* [Provided data]
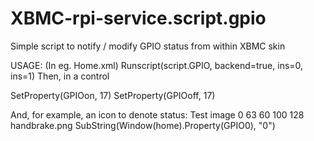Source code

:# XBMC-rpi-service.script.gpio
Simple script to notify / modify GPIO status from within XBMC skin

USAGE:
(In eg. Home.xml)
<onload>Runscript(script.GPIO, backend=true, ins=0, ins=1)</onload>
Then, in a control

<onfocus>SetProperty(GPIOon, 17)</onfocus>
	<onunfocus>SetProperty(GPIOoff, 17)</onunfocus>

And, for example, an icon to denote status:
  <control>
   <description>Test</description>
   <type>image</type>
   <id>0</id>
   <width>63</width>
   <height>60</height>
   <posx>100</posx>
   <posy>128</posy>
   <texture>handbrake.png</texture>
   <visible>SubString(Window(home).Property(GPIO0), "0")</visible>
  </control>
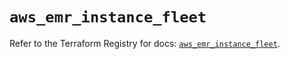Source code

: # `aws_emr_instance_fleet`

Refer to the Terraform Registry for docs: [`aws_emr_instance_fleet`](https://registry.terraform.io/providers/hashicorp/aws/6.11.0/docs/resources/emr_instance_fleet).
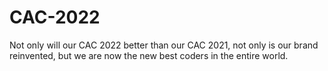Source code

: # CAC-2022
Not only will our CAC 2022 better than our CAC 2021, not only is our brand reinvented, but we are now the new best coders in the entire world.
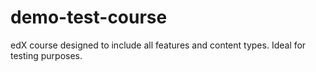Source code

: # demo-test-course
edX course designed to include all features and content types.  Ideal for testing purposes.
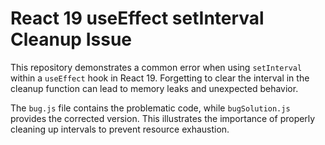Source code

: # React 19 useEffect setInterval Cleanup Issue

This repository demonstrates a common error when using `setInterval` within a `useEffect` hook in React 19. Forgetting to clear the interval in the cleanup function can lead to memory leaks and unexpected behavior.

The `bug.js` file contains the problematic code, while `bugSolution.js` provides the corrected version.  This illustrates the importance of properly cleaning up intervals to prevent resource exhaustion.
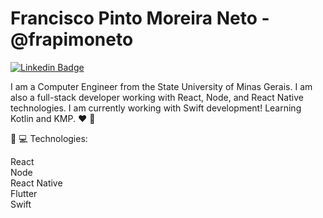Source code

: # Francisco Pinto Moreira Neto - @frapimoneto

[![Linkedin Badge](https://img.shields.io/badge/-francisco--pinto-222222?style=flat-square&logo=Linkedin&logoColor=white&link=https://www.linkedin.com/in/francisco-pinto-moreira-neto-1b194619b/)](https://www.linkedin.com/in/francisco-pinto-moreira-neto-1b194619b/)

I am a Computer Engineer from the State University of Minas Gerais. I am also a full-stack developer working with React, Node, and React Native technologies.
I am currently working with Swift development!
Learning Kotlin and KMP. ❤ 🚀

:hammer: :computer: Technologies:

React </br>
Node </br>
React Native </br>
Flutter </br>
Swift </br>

...

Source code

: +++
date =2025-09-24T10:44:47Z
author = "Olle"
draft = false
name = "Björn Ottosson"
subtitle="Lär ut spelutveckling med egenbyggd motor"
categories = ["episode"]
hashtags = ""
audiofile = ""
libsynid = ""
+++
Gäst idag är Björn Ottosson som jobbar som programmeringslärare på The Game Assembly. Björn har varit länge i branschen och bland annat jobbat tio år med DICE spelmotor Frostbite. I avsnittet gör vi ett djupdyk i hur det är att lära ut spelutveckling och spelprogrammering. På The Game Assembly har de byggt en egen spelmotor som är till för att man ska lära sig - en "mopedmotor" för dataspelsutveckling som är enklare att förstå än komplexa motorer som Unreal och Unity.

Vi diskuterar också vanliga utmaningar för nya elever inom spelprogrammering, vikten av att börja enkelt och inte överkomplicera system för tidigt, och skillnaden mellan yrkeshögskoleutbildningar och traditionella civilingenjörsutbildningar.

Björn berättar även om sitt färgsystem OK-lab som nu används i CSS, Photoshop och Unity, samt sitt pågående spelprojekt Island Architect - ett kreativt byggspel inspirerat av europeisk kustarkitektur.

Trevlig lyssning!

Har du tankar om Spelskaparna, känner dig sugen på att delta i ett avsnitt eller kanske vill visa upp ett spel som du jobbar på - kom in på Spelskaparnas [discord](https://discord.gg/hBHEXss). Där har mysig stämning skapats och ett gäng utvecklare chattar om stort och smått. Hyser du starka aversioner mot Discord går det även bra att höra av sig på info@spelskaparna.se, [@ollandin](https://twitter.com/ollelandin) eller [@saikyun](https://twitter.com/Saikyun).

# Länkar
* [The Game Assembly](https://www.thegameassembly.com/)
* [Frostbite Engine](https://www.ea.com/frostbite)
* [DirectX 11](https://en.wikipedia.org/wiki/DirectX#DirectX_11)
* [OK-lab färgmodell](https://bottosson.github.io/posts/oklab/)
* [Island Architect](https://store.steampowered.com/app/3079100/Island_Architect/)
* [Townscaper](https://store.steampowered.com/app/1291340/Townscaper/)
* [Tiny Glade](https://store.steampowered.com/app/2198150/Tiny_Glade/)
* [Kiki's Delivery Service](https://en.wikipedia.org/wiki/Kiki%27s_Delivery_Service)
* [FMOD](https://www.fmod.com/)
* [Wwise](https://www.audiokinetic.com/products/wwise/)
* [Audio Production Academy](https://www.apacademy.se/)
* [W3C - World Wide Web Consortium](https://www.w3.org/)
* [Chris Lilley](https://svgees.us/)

* [Exercise objective] Looking at the records above, which lines contain "wiki"? Copy those lines.

* [Expected output]
* [DirectX 11](https://en.wikipedia.org/wiki/DirectX#DirectX_11)
* [Kiki's Delivery Service](https://en.wikipedia.org/wiki/Kiki%27s_Delivery_Service)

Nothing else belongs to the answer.